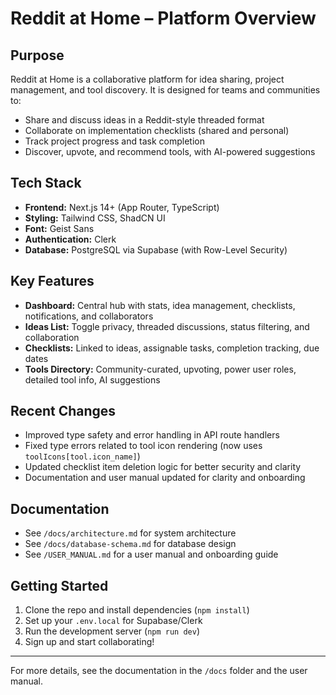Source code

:# Reddit at Home – Platform Overview

## Purpose
Reddit at Home is a collaborative platform for idea sharing, project management, and tool discovery. It is designed for teams and communities to:
- Share and discuss ideas in a Reddit-style threaded format
- Collaborate on implementation checklists (shared and personal)
- Track project progress and task completion
- Discover, upvote, and recommend tools, with AI-powered suggestions

## Tech Stack
- **Frontend:** Next.js 14+ (App Router, TypeScript)
- **Styling:** Tailwind CSS, ShadCN UI
- **Font:** Geist Sans
- **Authentication:** Clerk
- **Database:** PostgreSQL via Supabase (with Row-Level Security)

## Key Features
- **Dashboard:** Central hub with stats, idea management, checklists, notifications, and collaborators
- **Ideas List:** Toggle privacy, threaded discussions, status filtering, and collaboration
- **Checklists:** Linked to ideas, assignable tasks, completion tracking, due dates
- **Tools Directory:** Community-curated, upvoting, power user roles, detailed tool info, AI suggestions

## Recent Changes
- Improved type safety and error handling in API route handlers
- Fixed type errors related to tool icon rendering (now uses `toolIcons[tool.icon_name]`)
- Updated checklist item deletion logic for better security and clarity
- Documentation and user manual updated for clarity and onboarding

## Documentation
- See `/docs/architecture.md` for system architecture
- See `/docs/database-schema.md` for database design
- See `/USER_MANUAL.md` for a user manual and onboarding guide

## Getting Started
1. Clone the repo and install dependencies (`npm install`)
2. Set up your `.env.local` for Supabase/Clerk
3. Run the development server (`npm run dev`)
4. Sign up and start collaborating!

---

For more details, see the documentation in the `/docs` folder and the user manual.
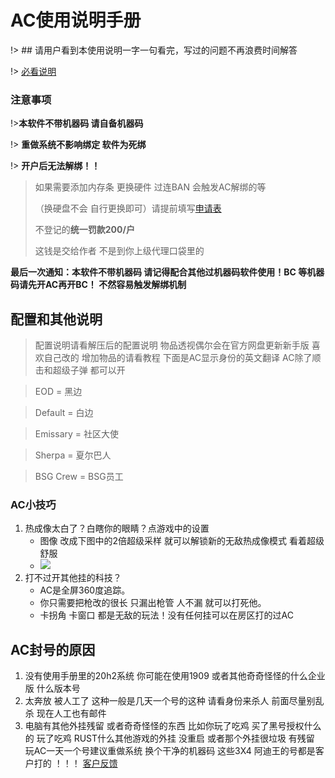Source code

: # AC使用说明手册

!> ## 请用户看到本使用说明一字一句看完，写过的问题不再浪费时间解答



!> [必看说明](illustrate)

### 注意事项

!>**本软件不带机器码 请自备机器码**

!> **重做系统不影响绑定 软件为死绑**

!> **开户后无法解绑！！**



> 如果需要添加内存条 更换硬件 过连BAN 会触发AC解绑的等  
>
> （换硬盘不会 自行更换即可）请提前填写[申请表](reset)
>
> 不登记的**统一罚款200/户**
>
> 这钱是交给作者 不是到你上级代理口袋里的 



**最后一次通知：本软件不带机器码 请记得配合其他过机器码软件使用！BC 等机器码请先开AC再开BC！ 不然容易触发解绑机制** 

## 配置和其他说明
> 配置说明请看解压后的配置说明 物品透视偶尔会在官方网盘更新新手版 喜欢自己改的 增加物品的请看教程 下面是AC显示身份的英文翻译
> AC除了顺击和超级子弹 都可以开

> EOD = 黑边

> Default = 白边

>Emissary  = 社区大使

>Sherpa = 夏尔巴人

> BSG Crew = BSG员工

### AC小技巧

1. 热成像太白了？白瞎你的眼睛？点游戏中的设置
    - 图像 改成下图中的2倍超级采样 就可以解锁新的无敌热成像模式 看着超级舒服
    - ![](https://s3.bmp.ovh/imgs/2022/02/f5673106d2b38150.png)
2. 打不过开其他挂的科技？
    - AC是全屏360度追踪。
    - 你只需要把枪改的很长 只漏出枪管 人不漏 就可以打死他。
    - 卡拐角 卡窗口 都是无敌的玩法！没有任何挂可以在房区打的过AC

## AC封号的原因

1. 没有使用手册里的20h2系统 你可能在使用1909 或者其他奇奇怪怪的什么企业版 什么版本号
2. 太奔放 被人工了 这种一般是几天一个号的这种 请看身份来杀人 前面尽量别乱杀 现在人工也有邮件
3. 电脑有其他外挂残留 或者奇奇怪怪的东西 比如你玩了吃鸡 买了黑号授权什么的 玩了吃鸡 RUST什么其他游戏的外挂 没重启 或者那个外挂很垃圾 有残留 玩AC一天一个号建议重做系统 换个干净的机器码 这些3X4 阿迪王的号都是客户打的 ！！！ [客户反馈](support)
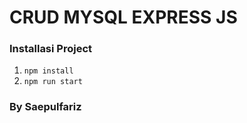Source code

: # CRUD MYSQL EXPRESS JS

### Installasi Project

1. `npm install`
2. `npm run start`

### By Saepulfariz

■ PROBLEM REQUIREMENTS ■
Retype, word for word, the lines from the one with "Default = 白边" through the last line of the entries above, and only those lines. Leave pictures out.

■ TASK RESULT ■
> Default = 白边

>Emissary  = 社区大使

>Sherpa = 夏尔巴人

> BSG Crew = BSG员工

### AC小技巧

1. 热成像太白了？白瞎你的眼睛？点游戏中的设置
    - 图像 改成下图中的2倍超级采样 就可以解锁新的无敌热成像模式 看着超级舒服
    - ![](https://s3.bmp.ovh/imgs/2022/02/f5673106d2b38150.png)
2. 打不过开其他挂的科技？
    - AC是全屏360度追踪。
    - 你只需要把枪改的很长 只漏出枪管 人不漏 就可以打死他。
    - 卡拐角 卡窗口 都是无敌的玩法！没有任何挂可以在房区打的过AC

## AC封号的原因

1. 没有使用手册里的20h2系统 你可能在使用1909 或者其他奇奇怪怪的什么企业版 什么版本号
2. 太奔放 被人工了 这种一般是几天一个号的这种 请看身份来杀人 前面尽量别乱杀 现在人工也有邮件
3. 电脑有其他外挂残留 或者奇奇怪怪的东西 比如你玩了吃鸡 买了黑号授权什么的 玩了吃鸡 RUST什么其他游戏的外挂 没重启 或者那个外挂很垃圾 有残留 玩AC一天一个号建议重做系统 换个干净的机器码 这些3X4 阿迪王的号都是客户打的 ！！！ [客户反馈](support)
Source code

: # CRUD MYSQL EXPRESS JS

### Installasi Project

1. `npm install`
2. `npm run start`

### By Saepulfariz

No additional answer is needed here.